Combined Air Mechanical , supra.
[31] It is clear there have been breaches of the time table agreed to by the defendant municipality and set by Turnbull, J. It is also clear the defendant has brought no motion to amend the timetable. Rule 3.04(4) allows the court to impose sanctions for failure to abide by a court ordered timetable.
[32] The defendant agrees there have been delays for various reasons which may or may not be valid.

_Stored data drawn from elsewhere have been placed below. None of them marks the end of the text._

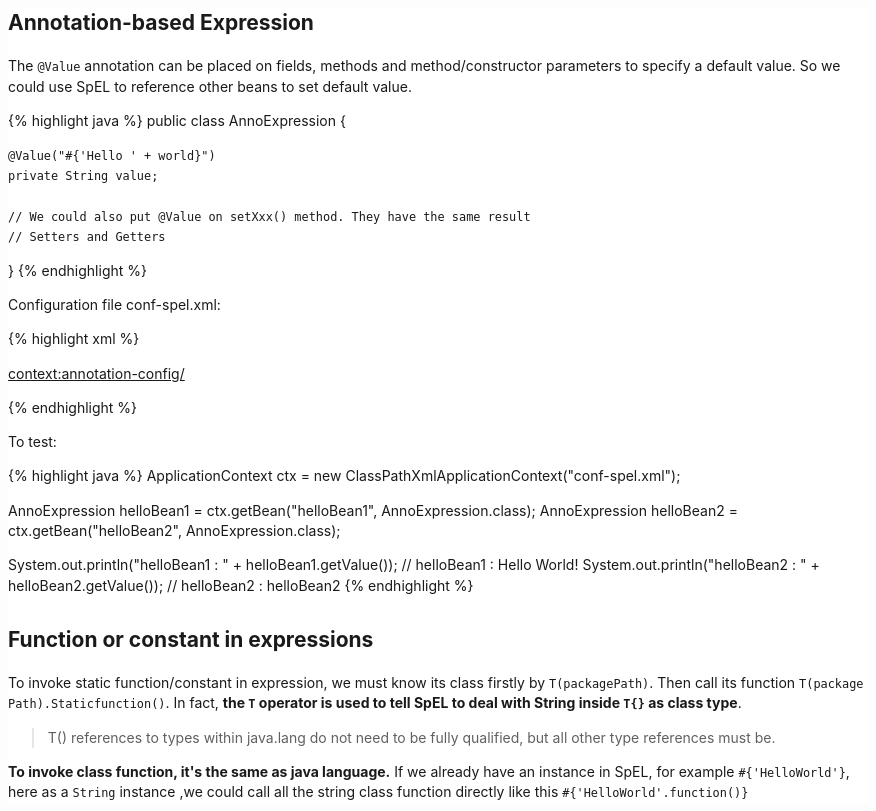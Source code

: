 ## Annotation-based Expression

The `@Value` annotation can be placed on fields, methods and method/constructor parameters to specify a default value. So we could use SpEL to reference other beans to set default value.

{% highlight java %}
public class AnnoExpression {

	@Value("#{'Hello ' + world}")
	private String value;

	// We could also put @Value on setXxx() method. They have the same result
	// Setters and Getters

}
{% endhighlight %}

Configuration file conf-spel.xml:

{% highlight xml %}

<context:annotation-config/>


<bean id="world" class="java.lang.String" >
	<constructor-arg value="#{' World!'}" />
</bean>


<bean id="helloBean1" class="com.dong.demo.AnnoExpression"/>

<bean id="helloBean2" class="com.dong.demo.AnnoExpression">
	<property name="value" value="helloBean2"/>
</bean>
{% endhighlight %}

To test:

{% highlight java %}
ApplicationContext ctx = new ClassPathXmlApplicationContext("conf-spel.xml");

AnnoExpression helloBean1 = ctx.getBean("helloBean1", AnnoExpression.class);
AnnoExpression helloBean2 = ctx.getBean("helloBean2", AnnoExpression.class);

System.out.println("helloBean1 : " + helloBean1.getValue()); // helloBean1 : Hello World!
System.out.println("helloBean2 : " + helloBean2.getValue()); // helloBean2 : helloBean2
{% endhighlight %}

## Function or constant in expressions

To invoke static function/constant in expression, we must know its class firstly by `T(packagePath)`. Then call its function `T(packagePath).Staticfunction()`. In fact, **the `T` operator is used to tell SpEL to deal with String inside `T{}` as class type**.

> T() references to types within java.lang do not need to be fully qualified, but all other type references must be.

**To invoke class function, it's the same as java language.** If we already have an instance in SpEL, for example `#{'HelloWorld'}`, here as a `String` instance ,we could call all the string class function directly like this `#{'HelloWorld'.function()}`
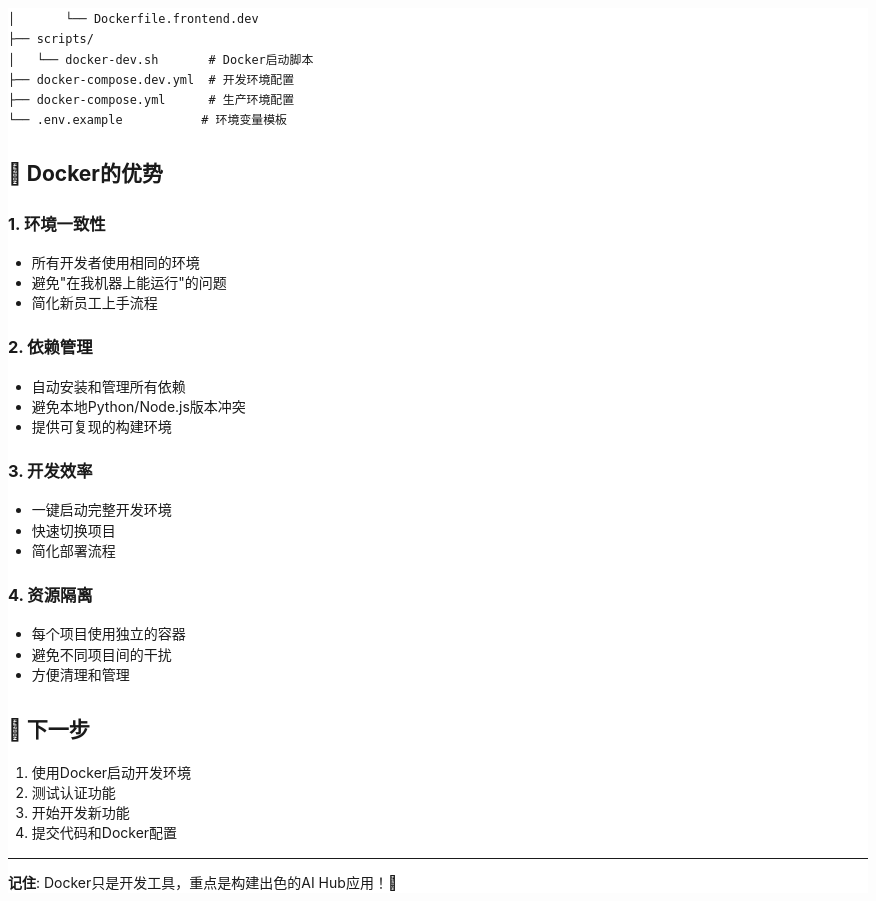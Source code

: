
 ```
│       └── Dockerfile.frontend.dev
├── scripts/
│   └── docker-dev.sh       # Docker启动脚本
├── docker-compose.dev.yml  # 开发环境配置
├── docker-compose.yml      # 生产环境配置
└── .env.example           # 环境变量模板
```

## 🎯 Docker的优势

### 1. 环境一致性
- 所有开发者使用相同的环境
- 避免"在我机器上能运行"的问题
- 简化新员工上手流程

### 2. 依赖管理
- 自动安装和管理所有依赖
- 避免本地Python/Node.js版本冲突
- 提供可复现的构建环境

### 3. 开发效率
- 一键启动完整开发环境
- 快速切换项目
- 简化部署流程

### 4. 资源隔离
- 每个项目使用独立的容器
- 避免不同项目间的干扰
- 方便清理和管理

## 🚀 下一步

1. 使用Docker启动开发环境
2. 测试认证功能
3. 开始开发新功能
4. 提交代码和Docker配置

---

**记住**: Docker只是开发工具，重点是构建出色的AI Hub应用！🎉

If valid a motion should have been brought to amend the timetable.
Conclusion:
[33] The summary judgment motion by the plaintiff in the Meaford action is dismissed.
[34] The summary judgment motion in the Magnetawan action is dismissed.
[35] The motion for sanctions in the Magnetawan action is granted and sanctions are fixed at $1,500.00 payable by the defendants to the plaintiff within 30 days.
[36] As discussed, and agreed to by all parties during the hearing, this is an appropriate case for a case management judge to be formally appointed by the Regional Senior Justice of this region.
[37] That has now occurred and I have been appointed the case management judge and Mr. Newcomb will arrange a conference call with the parties and me through my trial co-ordinator in Brantford, at 9:15 on or before May 25, 2012.
[38] This matter is adjourned to the Simcoe Assignment Court to be held on June 20, 2012. It is expected on that date that all parties will be prepared to set an early date for trial, have a list of witnesses and a realistic estimate as to the length of time required for trial.
[39] The costs of these motions will be in the cause and left to the discretion of the trial judge.
ARRELL, J.
Released: May 7, 2012
COURT FILE NO.: 126/09; 137/09
DATE: 2012/04/07
ONTARIO SUPERIOR COURT OF JUSTICE BETWEE N: DAVID FREE Plaintiff - and - SMITH, et al Defendants REASONS FOR JUDGMENT ARRELL, J.